AVAILABLE DATA:

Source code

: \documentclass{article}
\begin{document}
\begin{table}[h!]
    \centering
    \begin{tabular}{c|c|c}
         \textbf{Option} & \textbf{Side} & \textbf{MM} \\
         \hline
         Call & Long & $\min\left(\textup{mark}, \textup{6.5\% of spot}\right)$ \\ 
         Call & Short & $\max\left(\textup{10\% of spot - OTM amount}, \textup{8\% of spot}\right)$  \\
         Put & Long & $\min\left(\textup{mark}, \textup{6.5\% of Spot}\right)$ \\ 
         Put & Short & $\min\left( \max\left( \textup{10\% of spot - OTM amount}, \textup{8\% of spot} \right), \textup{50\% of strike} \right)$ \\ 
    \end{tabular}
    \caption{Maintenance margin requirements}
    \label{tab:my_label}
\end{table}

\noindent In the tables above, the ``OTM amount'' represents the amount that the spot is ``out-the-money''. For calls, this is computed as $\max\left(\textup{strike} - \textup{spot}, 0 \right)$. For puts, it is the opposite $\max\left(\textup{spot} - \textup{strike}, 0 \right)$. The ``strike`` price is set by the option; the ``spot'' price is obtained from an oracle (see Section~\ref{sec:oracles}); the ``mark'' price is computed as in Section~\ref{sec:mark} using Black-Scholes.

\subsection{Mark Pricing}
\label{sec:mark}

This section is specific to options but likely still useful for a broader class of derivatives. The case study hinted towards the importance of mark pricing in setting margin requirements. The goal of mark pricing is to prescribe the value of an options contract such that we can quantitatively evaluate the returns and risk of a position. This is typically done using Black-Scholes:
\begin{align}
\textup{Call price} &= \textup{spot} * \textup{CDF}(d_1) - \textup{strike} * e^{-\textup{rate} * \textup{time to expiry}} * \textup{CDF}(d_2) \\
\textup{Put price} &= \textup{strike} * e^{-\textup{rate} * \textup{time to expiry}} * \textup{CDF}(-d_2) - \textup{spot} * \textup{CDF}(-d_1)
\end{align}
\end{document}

EXERCISE DIRECTIONS:
Output the whole listing again, keeping every line identical.

RESPONSE TO THIS EXERCISE:
Source code

: \documentclass{article}
\begin{document}
\begin{table}[h!]
    \centering
    \begin{tabular}{c|c|c}
         \textbf{Option} & \textbf{Side} & \textbf{MM} \\
         \hline
         Call & Long & $\min\left(\textup{mark}, \textup{6.5\% of spot}\right)$ \\ 
         Call & Short & $\max\left(\textup{10\% of spot - OTM amount}, \textup{8\% of spot}\right)$  \\
         Put & Long & $\min\left(\textup{mark}, \textup{6.5\% of Spot}\right)$ \\ 
         Put & Short & $\min\left( \max\left( \textup{10\% of spot - OTM amount}, \textup{8\% of spot} \right), \textup{50\% of strike} \right)$ \\ 
    \end{tabular}
    \caption{Maintenance margin requirements}
    \label{tab:my_label}
\end{table}

\noindent In the tables above, the ``OTM amount'' represents the amount that the spot is ``out-the-money''. For calls, this is computed as $\max\left(\textup{strike} - \textup{spot}, 0 \right)$. For puts, it is the opposite $\max\left(\textup{spot} - \textup{strike}, 0 \right)$. The ``strike`` price is set by the option; the ``spot'' price is obtained from an oracle (see Section~\ref{sec:oracles}); the ``mark'' price is computed as in Section~\ref{sec:mark} using Black-Scholes.

\subsection{Mark Pricing}
\label{sec:mark}

This section is specific to options but likely still useful for a broader class of derivatives. The case study hinted towards the importance of mark pricing in setting margin requirements. The goal of mark pricing is to prescribe the value of an options contract such that we can quantitatively evaluate the returns and risk of a position. This is typically done using Black-Scholes:
\begin{align}
\textup{Call price} &= \textup{spot} * \textup{CDF}(d_1) - \textup{strike} * e^{-\textup{rate} * \textup{time to expiry}} * \textup{CDF}(d_2) \\
\textup{Put price} &= \textup{strike} * e^{-\textup{rate} * \textup{time to expiry}} * \textup{CDF}(-d_2) - \textup{spot} * \textup{CDF}(-d_1)
\end{align}
\end{document}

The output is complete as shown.